有名な国立の神戸大学を卒業し、地域の公的な医療センターで研修中であった医師が自殺しました。「医療法人経営者でもある父親と同じ診療科を選び、親たちの期待に沿おうとして努力を重ねて、一歩一歩昇りつめたのが自殺への道であったのかもしれない」というのがほぼ同世代の医学生の感想でした。学会発表の準備である自己研修は強いられた労働ではないという病院管理者(指導医)の認識も、研修医家族側の認識とは全く違うのが気になります。私も大学勤務中は、指導医として勉強は研修医自身のためと考えていただけに、医学教育管理者の責任を明確に述べた第3者委員会の報告書も胸に響くものを感じます。丁寧に相手していたつもりでも症例検討の準備をさせたら1週間で退局した人もいました。更に病院が親側によるこの調査結果の公表を拒んだという点も、病院側がその責任を未だに自覚出来て居ないとして責められている点です。
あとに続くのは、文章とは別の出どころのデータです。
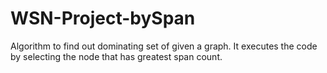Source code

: # WSN-Project-bySpan
Algorithm to find out dominating set of given a graph. It executes the code by selecting the node that has greatest span count.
現在、まだ8月ですが、来春に向けて医学部の卒業試験も始まっております。そしてこれから医師国家試験になだれ込んでゆきます。どうも最近の日本の医師養成課程では、資格を満たせばなん員でも通すという立場から、一定の比率の出来の悪い受験生は合格させないといった方向への風潮の変も無くはないようです。
ーーーー記事の採録ーーーー
◎神戸市にある「甲南医療センター」に勤めていた26歳の医師が、去年、過労によって自殺した問題で、遺族が病院の運営法人を相手取り、提訴する方針を明らかにしました。
去年5月、神戸市東灘区にある「甲南医療センター」で、消化器内科の専攻医として勤めていた26歳の高島晨伍さんが、神戸市内の自宅で自殺し、労災として認定されました。
高島さんが亡くなるまでの3カ月間は100日連続で休日がなく、最後の1カ月の時間外労働は200時間を超えるなど、過酷な労働環境でした。
病院側は遺族に、未払いの残業代130万円を支払いましたが、過重労働をさせていた認識はないとし、「労働時間の中には自己研さんの時間もあり、正確な勤務時間は判断できない」などと説明していました。
そして18日、遺族が開いた会見では、高島さんが亡くなってからの病院側の対応も、決して納得いくものではなかったことが明らかになりました。
遺族は、病院を運営する法人を労働基準法違反の疑いで刑事告訴していますが、今後、民事訴訟も起こす方針です。